The Daughters of Kobani: A Story of Rebellion, Courage, and Justice

Authored and Narrated by Gayle Tzemach Lemmon

Audiobook, 6 hours and 49 minutes

Published by Penguin House Audio, February 2021

Language: English


The Yekîneyên Parastina Jin (YPJ) are all-female militia battalions known as Women’s Protection Units in English.  Ethnically they are comprised mainly of Kurds, although other Syrian groups and foreign volunteers are also in their ranks.  They share equal status with their male counterparts, the YPG.  During the on-going war in Syria, the YPJ/YPG were instrumental in the defeat of ISIS, and were supported by U.S. airpower in their campaigns to liberate their homeland.

Philosophically, the YPJ follows the teachings of Abdullah Öcalan, a Marxist who advocates equality for women, a radical belief within the Islamic sphere.  His desire for an independent Kurdish state spawned the Kurdistan Workers’ Party (PKK), whose attacks against Turkey resulted in the PKK being designated a terrorist organization and the imprisonment of Öcalan.

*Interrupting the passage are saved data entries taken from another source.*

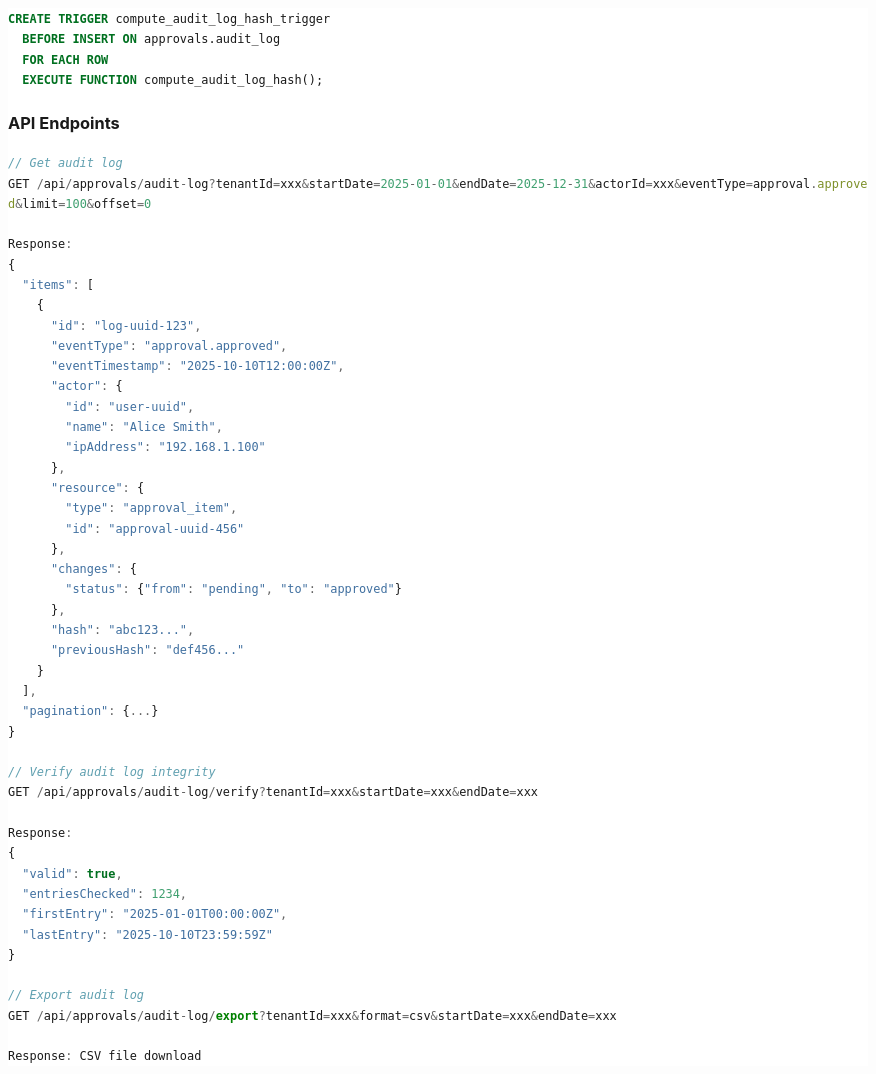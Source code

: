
 ```sql
CREATE TRIGGER compute_audit_log_hash_trigger
  BEFORE INSERT ON approvals.audit_log
  FOR EACH ROW
  EXECUTE FUNCTION compute_audit_log_hash();
```

### API Endpoints

```typescript
// Get audit log
GET /api/approvals/audit-log?tenantId=xxx&startDate=2025-01-01&endDate=2025-12-31&actorId=xxx&eventType=approval.approved&limit=100&offset=0

Response:
{
  "items": [
    {
      "id": "log-uuid-123",
      "eventType": "approval.approved",
      "eventTimestamp": "2025-10-10T12:00:00Z",
      "actor": {
        "id": "user-uuid",
        "name": "Alice Smith",
        "ipAddress": "192.168.1.100"
      },
      "resource": {
        "type": "approval_item",
        "id": "approval-uuid-456"
      },
      "changes": {
        "status": {"from": "pending", "to": "approved"}
      },
      "hash": "abc123...",
      "previousHash": "def456..."
    }
  ],
  "pagination": {...}
}

// Verify audit log integrity
GET /api/approvals/audit-log/verify?tenantId=xxx&startDate=xxx&endDate=xxx

Response:
{
  "valid": true,
  "entriesChecked": 1234,
  "firstEntry": "2025-01-01T00:00:00Z",
  "lastEntry": "2025-10-10T23:59:59Z"
}

// Export audit log
GET /api/approvals/audit-log/export?tenantId=xxx&format=csv&startDate=xxx&endDate=xxx

Response: CSV file download
```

In this book, author Gayle Lemmon attempts to explain the complex history of the Kurdish people in the twentieth century, the role of Abdullah Öcalan, and the war in Syria.  A tall order on its own, and then she weaves in the individual stories of a few YPJ protagonists against this background.  Often the focuses on the very real oppression of women in Islamic societies.

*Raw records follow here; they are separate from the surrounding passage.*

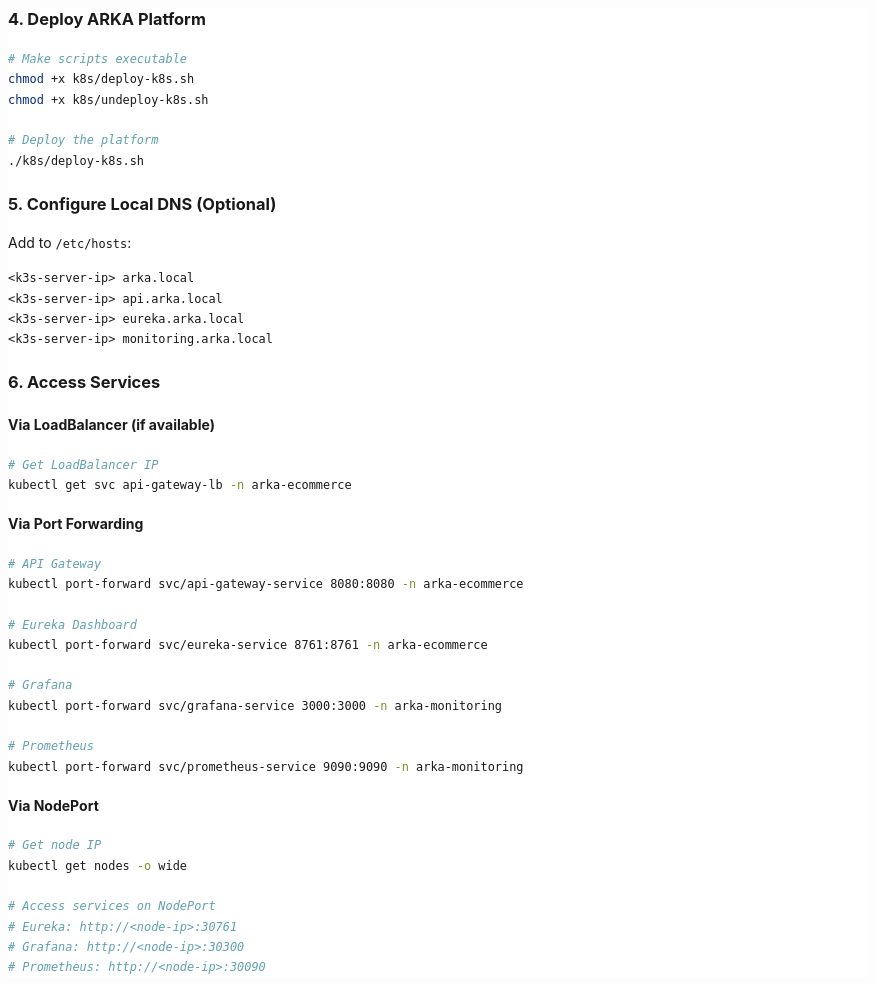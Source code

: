 ### 4. Deploy ARKA Platform
```bash
# Make scripts executable
chmod +x k8s/deploy-k8s.sh
chmod +x k8s/undeploy-k8s.sh

# Deploy the platform
./k8s/deploy-k8s.sh
```

### 5. Configure Local DNS (Optional)
Add to `/etc/hosts`:
```
<k3s-server-ip> arka.local
<k3s-server-ip> api.arka.local
<k3s-server-ip> eureka.arka.local
<k3s-server-ip> monitoring.arka.local
```

### 6. Access Services

#### Via LoadBalancer (if available)
```bash
# Get LoadBalancer IP
kubectl get svc api-gateway-lb -n arka-ecommerce
```

#### Via Port Forwarding
```bash
# API Gateway
kubectl port-forward svc/api-gateway-service 8080:8080 -n arka-ecommerce

# Eureka Dashboard
kubectl port-forward svc/eureka-service 8761:8761 -n arka-ecommerce

# Grafana
kubectl port-forward svc/grafana-service 3000:3000 -n arka-monitoring

# Prometheus
kubectl port-forward svc/prometheus-service 9090:9090 -n arka-monitoring
```

#### Via NodePort
```bash
# Get node IP
kubectl get nodes -o wide

# Access services on NodePort
# Eureka: http://<node-ip>:30761
# Grafana: http://<node-ip>:30300
# Prometheus: http://<node-ip>:30090
```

I was hoping for a military history of the YPJ, along with an explanation of their tactics and organizational structure.  I was also curious about their relationship with their male counterparts in the YPG and how they were viewed by ISIS.  I am still wondering.  The combat performance of the YPJ is not discussed until halfway through the book.  Then it is from the perspective of a few protagonists, seen through the author’s lens of a feminist struggle against the patriarchy.  Islam is not mentioned, even though an extreme fundamentalist interpretation was the motivation behind the atrocities committed against both men and women who had the misfortune to fall under the rule of the Islamic State.  In the end there is far too much politics and not enough analysis of the YPJ as a fighting force, skip this one if you are interested in military history.